The Ready-Made And The Question Of The Fabrication Of Objects And Subjects - Critical Essay

Afterimage, Jan, 2001 by Suzana Milevska

The question of the perfection of the medium and the living standard became unexpectedly intertwined; the barest life styles were followed by a perfect political and blinding usage of the medium of television. By using this medium, the everyday suspense of the sirens announcing the war mingled with the suspense of Hollywood movies. The TV programs recorded for the project included everything from the local news to music entertainment to religious documentaries to cockfights. In the top left of the screen the words "war danger" were written, reminding us of the absurdity of the animal and human fights appearing in miniature on the television. The presentation of the work, with an interactive CD-ROM, can be interpreted as a simulation of what an average TV viewer was watching during the bombardment. The viewer in the exhibition space could also represent the experience by clicking the mouse in order to change the channel.

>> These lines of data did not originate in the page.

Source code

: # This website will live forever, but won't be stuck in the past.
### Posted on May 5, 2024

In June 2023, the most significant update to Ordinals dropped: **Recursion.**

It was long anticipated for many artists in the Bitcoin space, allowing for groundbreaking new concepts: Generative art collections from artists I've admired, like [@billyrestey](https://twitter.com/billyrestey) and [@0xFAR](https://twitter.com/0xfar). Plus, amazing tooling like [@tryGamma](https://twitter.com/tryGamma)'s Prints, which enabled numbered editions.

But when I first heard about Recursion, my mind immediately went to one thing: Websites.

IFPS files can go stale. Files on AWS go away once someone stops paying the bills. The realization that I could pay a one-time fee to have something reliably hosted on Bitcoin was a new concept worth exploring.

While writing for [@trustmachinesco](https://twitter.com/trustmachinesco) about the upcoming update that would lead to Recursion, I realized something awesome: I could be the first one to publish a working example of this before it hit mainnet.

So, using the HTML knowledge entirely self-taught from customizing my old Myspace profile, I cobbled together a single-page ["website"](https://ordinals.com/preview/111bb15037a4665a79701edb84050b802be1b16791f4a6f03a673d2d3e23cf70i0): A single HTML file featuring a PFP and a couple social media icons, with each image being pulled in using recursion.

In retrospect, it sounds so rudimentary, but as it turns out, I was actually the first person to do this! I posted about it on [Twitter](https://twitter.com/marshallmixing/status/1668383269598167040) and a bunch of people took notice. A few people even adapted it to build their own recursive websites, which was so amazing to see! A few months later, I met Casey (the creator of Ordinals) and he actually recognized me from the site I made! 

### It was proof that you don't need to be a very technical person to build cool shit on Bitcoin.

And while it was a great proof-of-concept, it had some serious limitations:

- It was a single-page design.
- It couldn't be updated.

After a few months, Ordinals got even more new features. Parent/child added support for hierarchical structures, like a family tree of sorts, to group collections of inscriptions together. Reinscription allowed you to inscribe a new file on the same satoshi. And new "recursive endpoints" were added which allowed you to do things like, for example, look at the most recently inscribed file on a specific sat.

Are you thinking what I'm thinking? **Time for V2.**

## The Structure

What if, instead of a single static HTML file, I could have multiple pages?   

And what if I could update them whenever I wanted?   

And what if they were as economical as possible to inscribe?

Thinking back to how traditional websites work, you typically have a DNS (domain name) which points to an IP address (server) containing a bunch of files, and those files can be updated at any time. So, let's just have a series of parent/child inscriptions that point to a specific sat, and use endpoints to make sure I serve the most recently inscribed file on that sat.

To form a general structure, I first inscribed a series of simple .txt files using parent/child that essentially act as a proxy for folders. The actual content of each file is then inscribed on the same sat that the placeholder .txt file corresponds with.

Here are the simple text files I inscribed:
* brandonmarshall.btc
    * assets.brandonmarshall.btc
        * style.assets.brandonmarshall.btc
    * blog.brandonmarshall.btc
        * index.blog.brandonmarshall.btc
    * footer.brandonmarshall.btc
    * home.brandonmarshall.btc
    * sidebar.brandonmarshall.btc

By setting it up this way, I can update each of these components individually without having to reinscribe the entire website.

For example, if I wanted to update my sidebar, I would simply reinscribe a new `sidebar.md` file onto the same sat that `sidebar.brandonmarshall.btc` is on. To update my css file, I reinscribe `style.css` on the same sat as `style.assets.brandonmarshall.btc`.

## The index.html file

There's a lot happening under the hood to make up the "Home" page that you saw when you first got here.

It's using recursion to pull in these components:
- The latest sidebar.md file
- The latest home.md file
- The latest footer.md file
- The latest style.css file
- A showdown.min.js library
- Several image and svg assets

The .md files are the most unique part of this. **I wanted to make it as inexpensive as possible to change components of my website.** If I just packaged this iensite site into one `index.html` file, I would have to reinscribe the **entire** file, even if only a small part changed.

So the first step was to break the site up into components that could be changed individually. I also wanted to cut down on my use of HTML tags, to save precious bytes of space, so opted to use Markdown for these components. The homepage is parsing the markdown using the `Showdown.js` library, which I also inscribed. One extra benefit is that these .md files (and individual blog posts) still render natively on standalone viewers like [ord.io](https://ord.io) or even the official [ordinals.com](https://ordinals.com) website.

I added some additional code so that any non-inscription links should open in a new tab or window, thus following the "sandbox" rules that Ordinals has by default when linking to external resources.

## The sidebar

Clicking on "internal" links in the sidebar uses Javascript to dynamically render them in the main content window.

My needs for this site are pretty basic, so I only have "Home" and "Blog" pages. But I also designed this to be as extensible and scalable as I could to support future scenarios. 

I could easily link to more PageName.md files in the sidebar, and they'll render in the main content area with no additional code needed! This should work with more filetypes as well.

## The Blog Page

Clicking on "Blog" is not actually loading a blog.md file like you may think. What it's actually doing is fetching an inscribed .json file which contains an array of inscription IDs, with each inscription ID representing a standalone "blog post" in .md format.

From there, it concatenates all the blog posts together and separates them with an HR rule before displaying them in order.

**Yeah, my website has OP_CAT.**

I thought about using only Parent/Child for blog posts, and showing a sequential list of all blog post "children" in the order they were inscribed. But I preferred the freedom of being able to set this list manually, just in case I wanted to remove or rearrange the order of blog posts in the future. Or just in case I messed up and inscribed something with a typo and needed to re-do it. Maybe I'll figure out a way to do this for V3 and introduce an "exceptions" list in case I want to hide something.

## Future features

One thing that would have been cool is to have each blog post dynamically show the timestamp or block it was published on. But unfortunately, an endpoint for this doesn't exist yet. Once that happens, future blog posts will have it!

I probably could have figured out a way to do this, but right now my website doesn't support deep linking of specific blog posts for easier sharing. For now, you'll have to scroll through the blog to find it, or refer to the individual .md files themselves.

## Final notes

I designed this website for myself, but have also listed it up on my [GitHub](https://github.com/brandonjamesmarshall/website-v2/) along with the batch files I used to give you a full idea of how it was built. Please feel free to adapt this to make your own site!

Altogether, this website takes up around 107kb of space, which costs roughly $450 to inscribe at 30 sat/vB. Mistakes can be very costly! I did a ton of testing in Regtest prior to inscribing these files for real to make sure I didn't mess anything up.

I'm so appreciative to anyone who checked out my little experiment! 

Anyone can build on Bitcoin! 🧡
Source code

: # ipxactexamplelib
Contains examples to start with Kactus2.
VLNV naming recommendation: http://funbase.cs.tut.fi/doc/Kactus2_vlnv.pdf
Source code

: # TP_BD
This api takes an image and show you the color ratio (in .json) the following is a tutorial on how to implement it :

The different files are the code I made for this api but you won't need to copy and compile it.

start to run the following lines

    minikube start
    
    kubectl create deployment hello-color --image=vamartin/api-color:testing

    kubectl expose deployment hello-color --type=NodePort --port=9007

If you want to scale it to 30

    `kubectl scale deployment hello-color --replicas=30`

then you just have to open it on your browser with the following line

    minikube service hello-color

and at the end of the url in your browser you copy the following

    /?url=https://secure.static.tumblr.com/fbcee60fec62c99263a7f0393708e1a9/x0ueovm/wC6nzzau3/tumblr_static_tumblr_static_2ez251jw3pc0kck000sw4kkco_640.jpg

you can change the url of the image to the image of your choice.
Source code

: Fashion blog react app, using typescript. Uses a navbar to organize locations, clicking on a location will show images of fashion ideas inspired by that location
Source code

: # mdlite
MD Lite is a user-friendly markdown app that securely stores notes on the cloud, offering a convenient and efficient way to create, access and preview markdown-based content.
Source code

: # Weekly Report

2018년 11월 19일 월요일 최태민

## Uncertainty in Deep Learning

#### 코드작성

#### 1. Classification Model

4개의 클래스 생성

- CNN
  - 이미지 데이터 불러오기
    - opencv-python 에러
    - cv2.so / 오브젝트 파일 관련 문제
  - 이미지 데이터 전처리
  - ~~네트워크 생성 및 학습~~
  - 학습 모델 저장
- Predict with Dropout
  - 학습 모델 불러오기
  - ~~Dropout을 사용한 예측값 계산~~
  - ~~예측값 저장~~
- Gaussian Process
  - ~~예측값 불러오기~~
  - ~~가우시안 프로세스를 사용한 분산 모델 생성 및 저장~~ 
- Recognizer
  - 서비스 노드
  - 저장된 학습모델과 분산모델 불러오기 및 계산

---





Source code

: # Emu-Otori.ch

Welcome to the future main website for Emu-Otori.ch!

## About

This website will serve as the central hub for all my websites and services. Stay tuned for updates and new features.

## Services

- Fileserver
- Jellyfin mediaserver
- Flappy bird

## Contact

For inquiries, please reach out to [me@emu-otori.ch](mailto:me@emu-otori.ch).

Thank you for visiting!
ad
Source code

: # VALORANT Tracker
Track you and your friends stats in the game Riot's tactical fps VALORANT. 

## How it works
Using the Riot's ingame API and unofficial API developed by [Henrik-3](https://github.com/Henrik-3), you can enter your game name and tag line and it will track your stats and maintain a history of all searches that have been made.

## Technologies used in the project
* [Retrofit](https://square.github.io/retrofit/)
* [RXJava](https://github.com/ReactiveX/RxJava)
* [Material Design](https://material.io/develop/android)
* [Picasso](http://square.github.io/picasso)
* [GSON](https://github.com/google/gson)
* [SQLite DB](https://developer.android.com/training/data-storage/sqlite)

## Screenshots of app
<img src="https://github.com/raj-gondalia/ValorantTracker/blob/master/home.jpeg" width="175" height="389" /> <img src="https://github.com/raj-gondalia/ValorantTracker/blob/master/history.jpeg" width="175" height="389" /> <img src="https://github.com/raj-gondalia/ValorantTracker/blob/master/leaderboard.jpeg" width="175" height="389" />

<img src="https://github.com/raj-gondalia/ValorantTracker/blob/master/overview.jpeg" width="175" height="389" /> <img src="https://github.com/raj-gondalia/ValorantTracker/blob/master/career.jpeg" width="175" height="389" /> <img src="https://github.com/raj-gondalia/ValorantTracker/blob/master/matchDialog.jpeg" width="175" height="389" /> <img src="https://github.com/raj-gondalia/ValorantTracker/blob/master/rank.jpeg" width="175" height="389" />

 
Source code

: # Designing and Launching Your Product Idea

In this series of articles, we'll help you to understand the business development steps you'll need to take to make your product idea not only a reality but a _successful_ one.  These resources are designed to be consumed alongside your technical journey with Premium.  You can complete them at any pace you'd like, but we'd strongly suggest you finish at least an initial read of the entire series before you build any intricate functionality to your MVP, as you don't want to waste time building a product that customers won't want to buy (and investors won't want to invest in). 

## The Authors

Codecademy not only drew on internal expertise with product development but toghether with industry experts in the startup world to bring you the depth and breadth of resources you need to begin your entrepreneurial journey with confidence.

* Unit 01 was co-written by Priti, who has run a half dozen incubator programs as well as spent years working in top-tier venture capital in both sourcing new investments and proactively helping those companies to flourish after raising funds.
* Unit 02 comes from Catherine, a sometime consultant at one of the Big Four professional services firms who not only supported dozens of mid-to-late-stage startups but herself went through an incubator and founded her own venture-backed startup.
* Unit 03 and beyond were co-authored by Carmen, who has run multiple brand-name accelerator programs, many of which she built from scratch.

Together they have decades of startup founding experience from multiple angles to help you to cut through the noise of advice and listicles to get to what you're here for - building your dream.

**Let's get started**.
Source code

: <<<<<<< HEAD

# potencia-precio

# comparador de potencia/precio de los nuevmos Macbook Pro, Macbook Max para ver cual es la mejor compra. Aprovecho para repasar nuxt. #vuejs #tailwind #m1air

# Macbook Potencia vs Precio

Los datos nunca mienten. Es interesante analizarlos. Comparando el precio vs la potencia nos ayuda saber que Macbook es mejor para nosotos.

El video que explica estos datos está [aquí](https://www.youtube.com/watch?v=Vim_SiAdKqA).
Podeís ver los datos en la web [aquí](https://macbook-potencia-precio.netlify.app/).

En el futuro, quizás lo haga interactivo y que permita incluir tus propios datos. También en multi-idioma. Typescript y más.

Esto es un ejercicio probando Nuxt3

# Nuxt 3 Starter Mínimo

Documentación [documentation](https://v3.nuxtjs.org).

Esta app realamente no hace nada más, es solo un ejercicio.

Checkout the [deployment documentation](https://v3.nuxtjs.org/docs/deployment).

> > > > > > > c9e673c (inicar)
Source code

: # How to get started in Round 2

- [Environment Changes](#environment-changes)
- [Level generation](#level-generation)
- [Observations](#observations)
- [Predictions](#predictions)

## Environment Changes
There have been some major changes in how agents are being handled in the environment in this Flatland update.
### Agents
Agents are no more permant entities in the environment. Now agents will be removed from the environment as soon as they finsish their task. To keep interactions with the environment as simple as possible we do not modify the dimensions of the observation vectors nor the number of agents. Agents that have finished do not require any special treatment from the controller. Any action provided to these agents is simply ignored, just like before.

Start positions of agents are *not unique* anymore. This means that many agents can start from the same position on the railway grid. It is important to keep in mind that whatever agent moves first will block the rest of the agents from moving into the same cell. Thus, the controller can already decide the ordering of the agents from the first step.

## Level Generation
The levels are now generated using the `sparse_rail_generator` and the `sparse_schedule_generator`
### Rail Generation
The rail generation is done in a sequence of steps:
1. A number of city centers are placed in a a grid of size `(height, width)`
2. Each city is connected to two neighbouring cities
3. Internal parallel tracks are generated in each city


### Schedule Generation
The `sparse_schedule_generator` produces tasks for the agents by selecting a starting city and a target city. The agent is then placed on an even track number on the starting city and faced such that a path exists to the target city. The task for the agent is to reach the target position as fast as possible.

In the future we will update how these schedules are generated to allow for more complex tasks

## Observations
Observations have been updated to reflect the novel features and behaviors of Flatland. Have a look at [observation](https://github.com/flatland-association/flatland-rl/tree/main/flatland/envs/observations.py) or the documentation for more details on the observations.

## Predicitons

The consequential outcome of the war, the tide of about 200,000 refugees who emigrated to Macedonia during the NATO intervention, provoked the artist Ismet Ramicevic to create the work "Pain Food = Souvenir" (1999). Ramicevic's work was shown in the context of the group exhibition "Artists and Refugees," that was organized by the Center for Contemporary Arts (appearing at the Museum of the City of Skopje). Ramicevic displayed the plates of several refugee families that he had previously photographed. These objects were their only belongings after they left the refugee camps--signifying their short, yet tragic, experience. The destiny of those subjects was strongly connected with the simple aluminum plates--the only remaining evidence of the harshness of life during that period. On each empty plate's inner surface the artist had placed a photograph of some of the refugees just before they left the camps.

The ready-made might be not the most appropriate medium for the art activities in the Balkans in the technological sense, but it is appropriate in terms of the content. It can express the specific reality of countries affected by continuous economic and political instability; especially if the industrial shapes and their difference from perfection are used within profoundly conceptualized artistic projects. Focusing on the ready-made as an artistic mode of expression was expressed in Tosevski's "Dossier '96." Its method of investigating the possibilities for a perfect mode of production, along with other problems initiated by the switch to a market economy implies there are other ways of using and interpreting the ready-made: e.g., the treating of state symbols as "unready" ready-made products. Or, in the conditions of establishing a new state with unclear strategies, as in the case of Vangeli's projects. Naskovski used theses images as a strong critical context of the bombardment of Serbia, emphasizing the possibilities for manipulation via television--the most powerful ready-made of all--during a time when the whole population was forced into a "home TV prison." The absurdities and paradoxes of life and art in the Balkans are emphasized by the medium of ready-made. The tendency toward a society of high-tech objects and the not-so-perfect everyday life of their consumers are inevitably in conflict so that partial information about globalization and its technological advantages often sounds unconvincing and hollow in such social, economical and political conditions.